** DATA IN THIS EXERCISE **

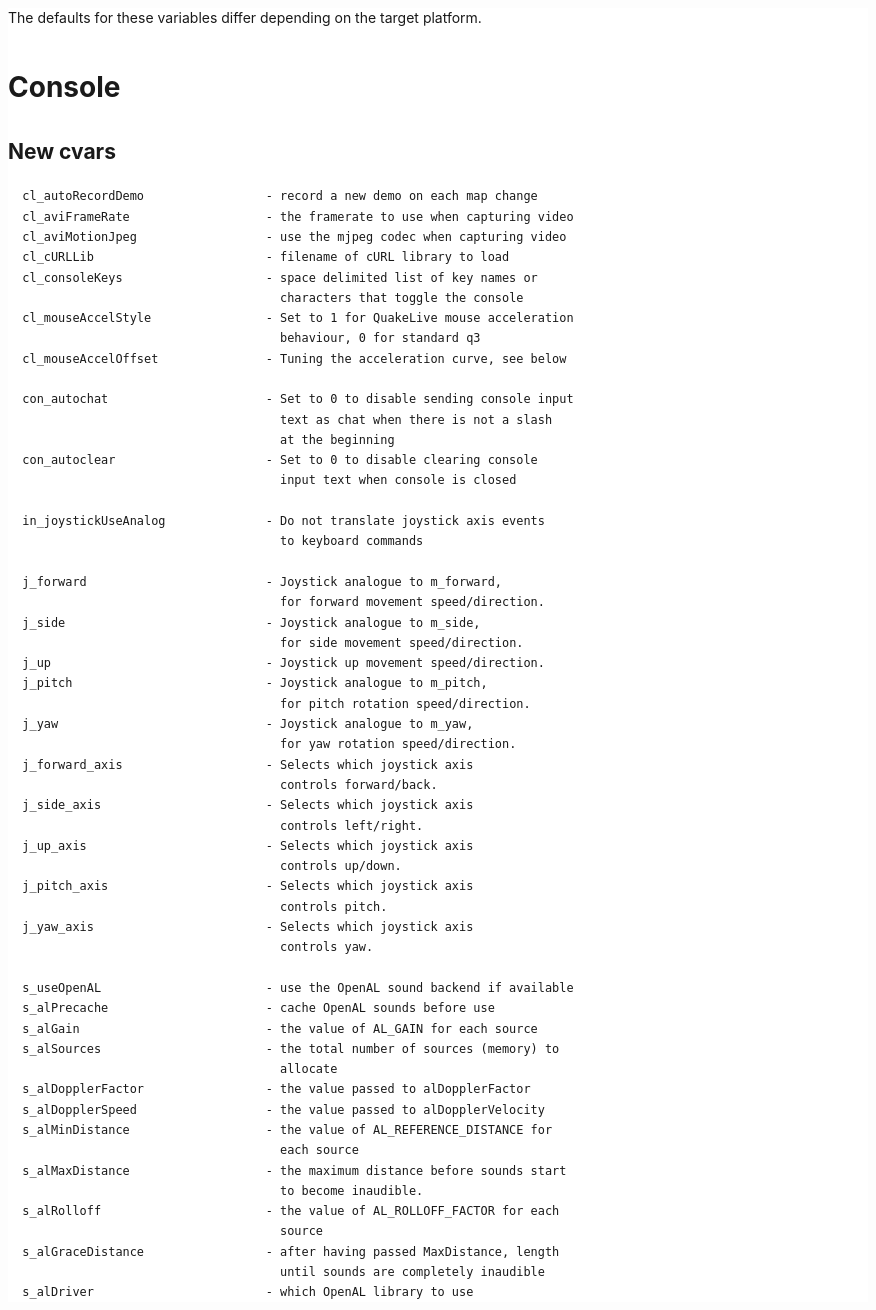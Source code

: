 The defaults for these variables differ depending on the target platform.


# Console

## New cvars

```
  cl_autoRecordDemo                 - record a new demo on each map change
  cl_aviFrameRate                   - the framerate to use when capturing video
  cl_aviMotionJpeg                  - use the mjpeg codec when capturing video
  cl_cURLLib                        - filename of cURL library to load
  cl_consoleKeys                    - space delimited list of key names or
                                      characters that toggle the console
  cl_mouseAccelStyle                - Set to 1 for QuakeLive mouse acceleration
                                      behaviour, 0 for standard q3
  cl_mouseAccelOffset               - Tuning the acceleration curve, see below

  con_autochat                      - Set to 0 to disable sending console input
                                      text as chat when there is not a slash
                                      at the beginning
  con_autoclear                     - Set to 0 to disable clearing console
                                      input text when console is closed

  in_joystickUseAnalog              - Do not translate joystick axis events
                                      to keyboard commands

  j_forward                         - Joystick analogue to m_forward,
                                      for forward movement speed/direction.
  j_side                            - Joystick analogue to m_side,
                                      for side movement speed/direction.
  j_up                              - Joystick up movement speed/direction.
  j_pitch                           - Joystick analogue to m_pitch,
                                      for pitch rotation speed/direction.
  j_yaw                             - Joystick analogue to m_yaw,
                                      for yaw rotation speed/direction.
  j_forward_axis                    - Selects which joystick axis
                                      controls forward/back.
  j_side_axis                       - Selects which joystick axis
                                      controls left/right.
  j_up_axis                         - Selects which joystick axis
                                      controls up/down.
  j_pitch_axis                      - Selects which joystick axis
                                      controls pitch.
  j_yaw_axis                        - Selects which joystick axis
                                      controls yaw.

  s_useOpenAL                       - use the OpenAL sound backend if available
  s_alPrecache                      - cache OpenAL sounds before use
  s_alGain                          - the value of AL_GAIN for each source
  s_alSources                       - the total number of sources (memory) to
                                      allocate
  s_alDopplerFactor                 - the value passed to alDopplerFactor
  s_alDopplerSpeed                  - the value passed to alDopplerVelocity
  s_alMinDistance                   - the value of AL_REFERENCE_DISTANCE for
                                      each source
  s_alMaxDistance                   - the maximum distance before sounds start
                                      to become inaudible.
  s_alRolloff                       - the value of AL_ROLLOFF_FACTOR for each
                                      source
  s_alGraceDistance                 - after having passed MaxDistance, length
                                      until sounds are completely inaudible
  s_alDriver                        - which OpenAL library to use
```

** YOUR GOAL **
Produce a verbatim copy of every entry, excluding pictures.

** THE ANSWER **
Source code

: The defaults for these variables differ depending on the target platform.


# Console

## New cvars

```
  cl_autoRecordDemo                 - record a new demo on each map change
  cl_aviFrameRate                   - the framerate to use when capturing video
  cl_aviMotionJpeg                  - use the mjpeg codec when capturing video
  cl_cURLLib                        - filename of cURL library to load
  cl_consoleKeys                    - space delimited list of key names or
                                      characters that toggle the console
  cl_mouseAccelStyle                - Set to 1 for QuakeLive mouse acceleration
                                      behaviour, 0 for standard q3
  cl_mouseAccelOffset               - Tuning the acceleration curve, see below

  con_autochat                      - Set to 0 to disable sending console input
                                      text as chat when there is not a slash
                                      at the beginning
  con_autoclear                     - Set to 0 to disable clearing console
                                      input text when console is closed

  in_joystickUseAnalog              - Do not translate joystick axis events
                                      to keyboard commands

  j_forward                         - Joystick analogue to m_forward,
                                      for forward movement speed/direction.
  j_side                            - Joystick analogue to m_side,
                                      for side movement speed/direction.
  j_up                              - Joystick up movement speed/direction.
  j_pitch                           - Joystick analogue to m_pitch,
                                      for pitch rotation speed/direction.
  j_yaw                             - Joystick analogue to m_yaw,
                                      for yaw rotation speed/direction.
  j_forward_axis                    - Selects which joystick axis
                                      controls forward/back.
  j_side_axis                       - Selects which joystick axis
                                      controls left/right.
  j_up_axis                         - Selects which joystick axis
                                      controls up/down.
  j_pitch_axis                      - Selects which joystick axis
                                      controls pitch.
  j_yaw_axis                        - Selects which joystick axis
                                      controls yaw.

  s_useOpenAL                       - use the OpenAL sound backend if available
  s_alPrecache                      - cache OpenAL sounds before use
  s_alGain                          - the value of AL_GAIN for each source
  s_alSources                       - the total number of sources (memory) to
                                      allocate
  s_alDopplerFactor                 - the value passed to alDopplerFactor
  s_alDopplerSpeed                  - the value passed to alDopplerVelocity
  s_alMinDistance                   - the value of AL_REFERENCE_DISTANCE for
                                      each source
  s_alMaxDistance                   - the maximum distance before sounds start
                                      to become inaudible.
  s_alRolloff                       - the value of AL_ROLLOFF_FACTOR for each
                                      source
  s_alGraceDistance                 - after having passed MaxDistance, length
                                      until sounds are completely inaudible
  s_alDriver                        - which OpenAL library to use
```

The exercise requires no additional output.